Date: 4th–7th century
Dimensions: H. 6 in. (15.24 cm)
Credit Line: Gift of Nathan Cummings, 1966
Accession Number: 66.30.2
Contemporary with the Moche peoples on the coast, those of Recuay were in the highlands around the Callejón de Huaylas in the north-central Andes. They flourished from about 1200 B.C. to 800 A.D., producing distinctive ceramics and stone sculptures decorated with images of rulers and supernatural creatures apparently related to Recuay cosmology. One of the best known of these images is the so-called moon animal or moon monster, a foxlike or feline animal with a long, toothy snout and head crest.
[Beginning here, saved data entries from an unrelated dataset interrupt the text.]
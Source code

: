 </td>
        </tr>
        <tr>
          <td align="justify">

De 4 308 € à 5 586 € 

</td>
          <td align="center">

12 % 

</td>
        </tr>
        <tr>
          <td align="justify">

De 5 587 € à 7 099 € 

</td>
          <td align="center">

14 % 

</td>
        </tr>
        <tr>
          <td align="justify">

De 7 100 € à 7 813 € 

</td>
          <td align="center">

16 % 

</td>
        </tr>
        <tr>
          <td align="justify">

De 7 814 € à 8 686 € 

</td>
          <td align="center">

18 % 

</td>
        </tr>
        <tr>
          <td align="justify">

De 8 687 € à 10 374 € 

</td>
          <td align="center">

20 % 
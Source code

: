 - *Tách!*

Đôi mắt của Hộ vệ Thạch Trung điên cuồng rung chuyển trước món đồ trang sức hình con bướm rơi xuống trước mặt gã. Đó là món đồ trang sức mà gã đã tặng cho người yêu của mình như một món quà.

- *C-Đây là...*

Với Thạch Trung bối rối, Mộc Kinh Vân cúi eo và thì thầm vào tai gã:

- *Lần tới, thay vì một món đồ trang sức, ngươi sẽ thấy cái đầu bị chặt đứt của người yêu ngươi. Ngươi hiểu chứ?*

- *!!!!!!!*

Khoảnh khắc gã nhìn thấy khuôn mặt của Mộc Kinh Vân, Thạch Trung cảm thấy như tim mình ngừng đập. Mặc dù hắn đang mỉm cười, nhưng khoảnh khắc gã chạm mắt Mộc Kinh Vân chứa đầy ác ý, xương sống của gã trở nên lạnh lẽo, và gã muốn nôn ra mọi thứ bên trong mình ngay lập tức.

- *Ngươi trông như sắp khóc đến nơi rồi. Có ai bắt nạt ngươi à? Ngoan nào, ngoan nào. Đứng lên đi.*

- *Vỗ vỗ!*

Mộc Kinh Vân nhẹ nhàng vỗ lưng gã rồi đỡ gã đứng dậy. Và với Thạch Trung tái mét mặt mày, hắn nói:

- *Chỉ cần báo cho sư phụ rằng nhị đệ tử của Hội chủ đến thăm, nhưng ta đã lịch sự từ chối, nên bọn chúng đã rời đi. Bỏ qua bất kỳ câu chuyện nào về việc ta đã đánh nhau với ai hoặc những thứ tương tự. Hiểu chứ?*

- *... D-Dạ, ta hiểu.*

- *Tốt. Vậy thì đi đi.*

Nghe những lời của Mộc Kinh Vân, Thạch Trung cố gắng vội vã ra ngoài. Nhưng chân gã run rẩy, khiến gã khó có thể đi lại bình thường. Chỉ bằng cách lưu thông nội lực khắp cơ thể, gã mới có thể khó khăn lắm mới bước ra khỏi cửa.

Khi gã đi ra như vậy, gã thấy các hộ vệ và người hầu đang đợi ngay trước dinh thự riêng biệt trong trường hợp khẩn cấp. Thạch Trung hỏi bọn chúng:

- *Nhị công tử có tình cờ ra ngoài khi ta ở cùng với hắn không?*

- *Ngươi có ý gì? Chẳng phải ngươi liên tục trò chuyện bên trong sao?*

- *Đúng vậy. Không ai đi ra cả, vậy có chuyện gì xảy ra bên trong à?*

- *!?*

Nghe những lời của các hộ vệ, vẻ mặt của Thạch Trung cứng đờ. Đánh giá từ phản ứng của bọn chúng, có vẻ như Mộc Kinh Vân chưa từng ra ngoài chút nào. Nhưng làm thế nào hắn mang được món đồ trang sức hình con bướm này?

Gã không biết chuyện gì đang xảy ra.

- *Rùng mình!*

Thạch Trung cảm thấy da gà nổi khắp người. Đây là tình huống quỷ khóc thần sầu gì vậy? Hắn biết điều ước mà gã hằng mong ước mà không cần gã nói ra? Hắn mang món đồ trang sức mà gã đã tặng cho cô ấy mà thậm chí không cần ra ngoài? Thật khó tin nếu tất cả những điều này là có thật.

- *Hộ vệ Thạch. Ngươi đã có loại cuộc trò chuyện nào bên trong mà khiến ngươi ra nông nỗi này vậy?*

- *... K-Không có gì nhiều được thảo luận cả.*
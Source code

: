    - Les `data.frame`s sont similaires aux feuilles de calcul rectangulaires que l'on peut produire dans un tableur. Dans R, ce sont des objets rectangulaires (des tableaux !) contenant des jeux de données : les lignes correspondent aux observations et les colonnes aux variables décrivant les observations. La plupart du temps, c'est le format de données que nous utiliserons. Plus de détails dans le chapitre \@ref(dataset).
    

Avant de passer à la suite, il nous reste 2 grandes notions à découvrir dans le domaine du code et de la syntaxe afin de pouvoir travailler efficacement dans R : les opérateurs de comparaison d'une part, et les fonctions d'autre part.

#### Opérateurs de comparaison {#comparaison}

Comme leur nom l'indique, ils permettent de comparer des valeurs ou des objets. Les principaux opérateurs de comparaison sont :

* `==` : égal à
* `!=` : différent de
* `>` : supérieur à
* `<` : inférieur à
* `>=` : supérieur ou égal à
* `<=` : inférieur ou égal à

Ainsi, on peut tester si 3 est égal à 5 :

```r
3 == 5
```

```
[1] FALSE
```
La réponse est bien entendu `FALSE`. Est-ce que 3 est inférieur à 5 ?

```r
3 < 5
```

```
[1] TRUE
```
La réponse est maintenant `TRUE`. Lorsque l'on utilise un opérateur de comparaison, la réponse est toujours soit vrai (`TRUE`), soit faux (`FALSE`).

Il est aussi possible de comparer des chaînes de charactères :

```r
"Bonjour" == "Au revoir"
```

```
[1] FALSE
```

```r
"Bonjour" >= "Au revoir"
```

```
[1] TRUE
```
The creature is frequently depicted on fine Recuay ceramics. Often made of white kaolin-like clay and decorated by resist, or negative, patterns, as is this example, Recuay ceramics exhibit quite engaging imagery. The moon animal appears twice on each chamber depicted in profile, with big round eyes, large clawed paws, and a curled tail. From the top of its head extends a curved appendage. One of the chambers has a flared spout, the other is topped by a naturalistically modeled rodent, probably a mouse. Resist painting was widely used throughout the Andes, but it is exceptionally elaborate on Recuay examples. It is often further enhanced with red slip paint, as here.